Architecture of our ATL framework. There are three main components in this framework: the autoencoder shown in blue, the adversarial network shown in green, and the manifold constraint shown in purple. First, the samples in the source and target domains are trained using an autoencoder (including adversarial network and manifold constraint). Second, the pretrained encoder in the previous step is transferred and treated as a feature extractor; the features are extracted and provided to the target domain classifier to obtain the final target domain label. ATL: autoencoder-based transfer learning.

Framework

Autoencoding is an unsupervised machine learning technique that uses neural networks to reconstruct input data, which means that the autoencoder tries to approximate an identity function, making the output as close as possible to the input. The autoencoder contains two main components, an encoder and a decoder.
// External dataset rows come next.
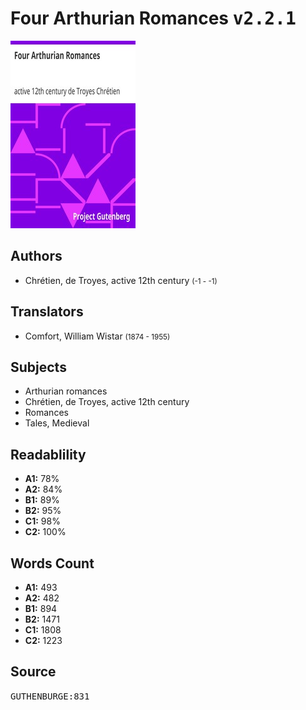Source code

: # Four Arthurian Romances <kbd>v2.2.1</kbd>

![](./cover.medium.jpg "")

## Authors


 - Chrétien, de Troyes, active 12th century <small>(-1 - -1)</small>

## Translators


 - Comfort, William Wistar <small>(1874 - 1955)</small>

## Subjects


 - Arthurian romances
 - Chrétien, de Troyes, active 12th century
 - Romances
 - Tales, Medieval

## Readablility


 - **A1:** 78%
 - **A2:** 84%
 - **B1:** 89%
 - **B2:** 95%
 - **C1:** 98%
 - **C2:** 100%

## Words Count


 - **A1:** 493
 - **A2:** 482
 - **B1:** 894
 - **B2:** 1471
 - **C1:** 1808
 - **C2:** 1223

## Source


<kbd>GUTHENBURGE:831</kbd>
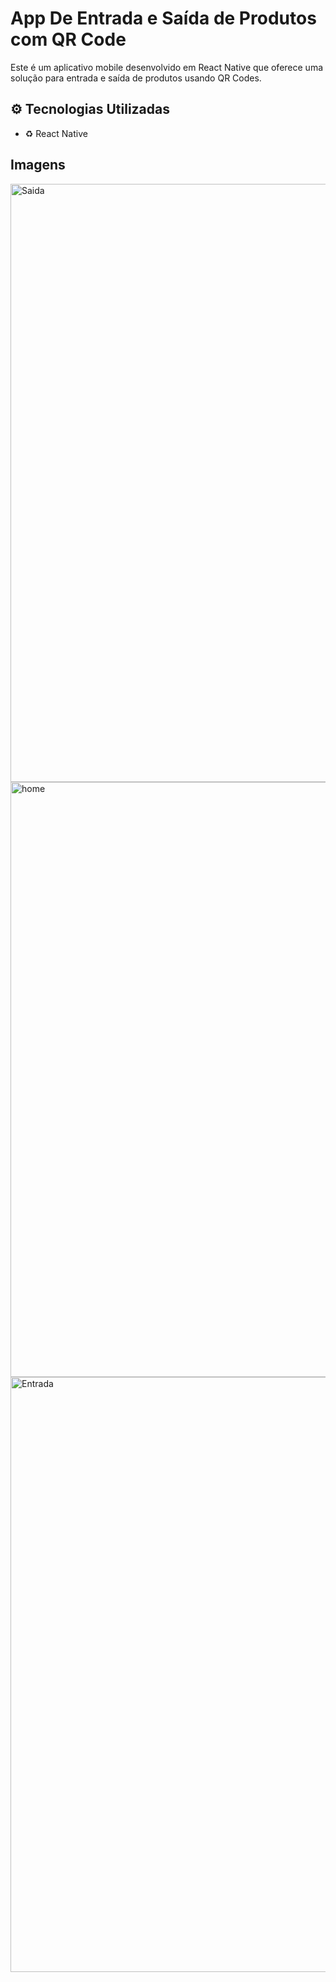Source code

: # App De Entrada e Saída de Produtos com QR Code

Este é um aplicativo mobile desenvolvido em React Native que oferece uma solução para entrada e saída de produtos usando QR Codes.

## ⚙️ Tecnologias Utilizadas
- ♻️ React Native

## Imagens

<img width="957" alt="Saida" src="https://github.com/user-attachments/assets/ccb4cb8f-999d-4de5-9f3d-a5651b7acf7c" />
<img width="952" alt="home" src="https://github.com/user-attachments/assets/ed648b26-abc4-4d3a-9629-3dab4dfe6404" />
<img width="952" alt="Entrada" src="https://github.com/user-attachments/assets/0f5c5559-03a5-4482-b0b2-8a92273c5647" />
The role of the encoder is to find a compressed representation of the given data. The decoder is the mirror image of the encoder, trying to reconstruct the input as closely as possible. During the training step, the decoder forces the autoencoder to select the most informative feature within given limits, stored in the hidden layers. The closer the reconstructed input to the original input, the better the resulting representation. The architecture of the ATL framework is shown in Figure 2.

Figure 2.

Schematic structure of autoencoder. X represents the original input, the high-level representation of the original input, and the reconstructed input.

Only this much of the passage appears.